Archives for April 2016

Joy Roundup

Hi, Everyone.

I’ve been overwhelmed with the support and kind words surrounding the release of The Joy of Poetry.

photo by L.L. Barkat

photo by L.L. Barkat

Here’s a roundup of the online love:

The last shall be first. LW Lindquist announced that The Joy of Poetry will be the selection for Tweetspeak’s May’s book club. The fun starts Wednesday, May 4, and continues May 11 and 18.

It all began with Laura Lynn Brown, my second poetry buddy and author of Everything That Makes You Mom. She interviewed me via email at MakesYouMom.com.

Then Charity Singleton Craig, co-author of On Being a Writer, invited me to guest post on her blog. I wrote about the video game “That Dragon Cancer” and Pete Docter’s acceptance speech for the Pixar film “Inside Out.”

Maureen Doallas, author of the collection of poems Neruda’s Memoirs did a review at her blog, “Writing Without Paper.”

And Glynn Young, author of Poetry at Work and the novels Dancing Priest and its sequel, A Light Shining, wrote a review for Tweetspeak.

Michelle DeRusha, author of Spiritual Misfit and 50 Women Every Christian Should Know and a forthcoming book about Martin Luther and his wife, Katharina, invited me to guest post on her blog. That piece, titled “Why Poetry?” is about incorporating a poem into your life if you only have 5 minutes to spare.

Diana Trautwein, who has been busy writing several series on her blog and recovering from her days of sermon-writing, wrote a review as well. Diana reviews a lot of books, so I was honored to be included.

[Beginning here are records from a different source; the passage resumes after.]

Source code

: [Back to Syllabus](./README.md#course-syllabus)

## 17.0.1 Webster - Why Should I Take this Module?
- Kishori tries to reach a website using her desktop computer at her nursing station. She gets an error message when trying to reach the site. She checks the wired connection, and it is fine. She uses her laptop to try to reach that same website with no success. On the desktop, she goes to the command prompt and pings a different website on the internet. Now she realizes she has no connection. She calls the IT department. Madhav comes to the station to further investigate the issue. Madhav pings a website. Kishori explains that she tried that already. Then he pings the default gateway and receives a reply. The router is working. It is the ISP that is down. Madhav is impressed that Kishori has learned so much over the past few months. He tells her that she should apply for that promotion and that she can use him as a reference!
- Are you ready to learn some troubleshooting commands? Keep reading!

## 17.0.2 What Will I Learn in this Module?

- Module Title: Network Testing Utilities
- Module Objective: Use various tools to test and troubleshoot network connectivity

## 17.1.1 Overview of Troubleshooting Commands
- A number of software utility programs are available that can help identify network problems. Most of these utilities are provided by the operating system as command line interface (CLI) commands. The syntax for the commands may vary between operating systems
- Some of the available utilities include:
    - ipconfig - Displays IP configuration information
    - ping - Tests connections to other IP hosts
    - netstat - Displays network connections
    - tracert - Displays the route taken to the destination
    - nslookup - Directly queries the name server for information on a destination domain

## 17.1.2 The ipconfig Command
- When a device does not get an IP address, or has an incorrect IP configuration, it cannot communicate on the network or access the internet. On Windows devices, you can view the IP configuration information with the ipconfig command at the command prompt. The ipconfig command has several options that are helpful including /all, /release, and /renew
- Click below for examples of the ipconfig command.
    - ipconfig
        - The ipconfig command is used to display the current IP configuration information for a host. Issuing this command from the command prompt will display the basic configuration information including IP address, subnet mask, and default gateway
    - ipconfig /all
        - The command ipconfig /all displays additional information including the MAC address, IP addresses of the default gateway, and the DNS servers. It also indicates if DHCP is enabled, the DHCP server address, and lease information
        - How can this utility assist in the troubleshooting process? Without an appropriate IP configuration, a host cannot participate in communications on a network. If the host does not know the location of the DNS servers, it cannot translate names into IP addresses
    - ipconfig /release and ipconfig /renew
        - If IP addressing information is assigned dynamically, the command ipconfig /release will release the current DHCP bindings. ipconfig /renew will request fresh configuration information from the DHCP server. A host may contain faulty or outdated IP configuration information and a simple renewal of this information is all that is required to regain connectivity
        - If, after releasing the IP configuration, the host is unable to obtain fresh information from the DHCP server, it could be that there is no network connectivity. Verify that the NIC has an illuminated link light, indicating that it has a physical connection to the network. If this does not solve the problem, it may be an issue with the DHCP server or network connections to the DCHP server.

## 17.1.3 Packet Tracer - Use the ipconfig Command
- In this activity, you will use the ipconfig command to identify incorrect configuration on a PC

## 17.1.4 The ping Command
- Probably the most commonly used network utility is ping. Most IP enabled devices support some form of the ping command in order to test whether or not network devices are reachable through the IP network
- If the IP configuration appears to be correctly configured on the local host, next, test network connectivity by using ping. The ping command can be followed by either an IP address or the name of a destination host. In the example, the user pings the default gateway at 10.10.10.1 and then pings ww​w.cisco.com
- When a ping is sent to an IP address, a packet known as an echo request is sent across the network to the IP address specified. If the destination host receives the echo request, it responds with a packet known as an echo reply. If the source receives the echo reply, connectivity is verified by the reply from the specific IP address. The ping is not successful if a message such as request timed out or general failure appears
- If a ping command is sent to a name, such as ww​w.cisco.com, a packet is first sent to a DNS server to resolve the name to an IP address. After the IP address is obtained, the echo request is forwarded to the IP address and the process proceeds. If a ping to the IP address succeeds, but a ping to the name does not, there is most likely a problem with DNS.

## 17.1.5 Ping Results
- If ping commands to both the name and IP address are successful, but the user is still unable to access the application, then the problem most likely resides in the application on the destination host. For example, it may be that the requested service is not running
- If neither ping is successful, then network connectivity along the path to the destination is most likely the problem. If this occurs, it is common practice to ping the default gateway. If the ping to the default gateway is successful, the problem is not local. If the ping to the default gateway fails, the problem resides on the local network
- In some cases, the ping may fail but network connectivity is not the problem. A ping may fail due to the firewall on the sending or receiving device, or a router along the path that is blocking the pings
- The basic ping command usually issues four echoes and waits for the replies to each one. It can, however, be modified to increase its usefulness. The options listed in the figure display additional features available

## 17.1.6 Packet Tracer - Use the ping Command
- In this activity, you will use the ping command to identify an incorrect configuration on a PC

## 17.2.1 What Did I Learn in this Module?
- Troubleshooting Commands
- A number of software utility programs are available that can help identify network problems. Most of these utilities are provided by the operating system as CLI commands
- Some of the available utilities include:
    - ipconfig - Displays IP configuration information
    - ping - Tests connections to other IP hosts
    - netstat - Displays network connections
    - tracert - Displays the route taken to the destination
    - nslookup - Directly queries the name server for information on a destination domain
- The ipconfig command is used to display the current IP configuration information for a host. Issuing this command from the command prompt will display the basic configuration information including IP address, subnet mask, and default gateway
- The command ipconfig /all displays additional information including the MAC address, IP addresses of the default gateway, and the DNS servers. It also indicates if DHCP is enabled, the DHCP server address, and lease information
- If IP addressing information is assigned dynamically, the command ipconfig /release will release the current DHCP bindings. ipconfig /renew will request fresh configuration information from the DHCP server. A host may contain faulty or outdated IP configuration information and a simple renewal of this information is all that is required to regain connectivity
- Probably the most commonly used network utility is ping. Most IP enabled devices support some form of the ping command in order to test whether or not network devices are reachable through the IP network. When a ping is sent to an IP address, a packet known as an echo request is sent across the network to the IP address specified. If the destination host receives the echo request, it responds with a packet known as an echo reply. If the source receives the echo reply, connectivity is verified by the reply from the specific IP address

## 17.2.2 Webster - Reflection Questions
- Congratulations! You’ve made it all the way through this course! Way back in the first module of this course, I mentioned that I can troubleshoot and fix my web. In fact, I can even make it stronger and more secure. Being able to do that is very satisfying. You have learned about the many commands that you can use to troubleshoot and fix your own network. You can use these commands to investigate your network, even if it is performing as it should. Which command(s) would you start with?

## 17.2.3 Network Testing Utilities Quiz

Donna Falcone did a lovely piece titled “Poems on a String” on her blog, and guess what? She included poems!

Laura Boggess mentioned the book on her blog and did a giveaway.

Jody Collins wrote a thorough review titled “Why Poetry?” complete with reasons and illustrations. Bonus: two poems, including one of hers.

Amy Hinkleman shared a poem and some thoughts about losing her own mother at her blog, “Pilgrim Journey Through Life.”

My publisher, L.L. Barkat (just visit her Amazon page to see everything she’s written) included the book, along with several other TS Poetry Press titles, in an article at The Huffington Post about bringing poetry to life—not just during April/National Poetry Month.

Thanks also to Jennifer Dukes Lee, who played “Blue Moon” for me on piano and Nancy Marie Davis, who snapped a photo of my book beside one of her paintings. (Both jewels are on Facebook, not on the blog links above.) What awesome, creative friends!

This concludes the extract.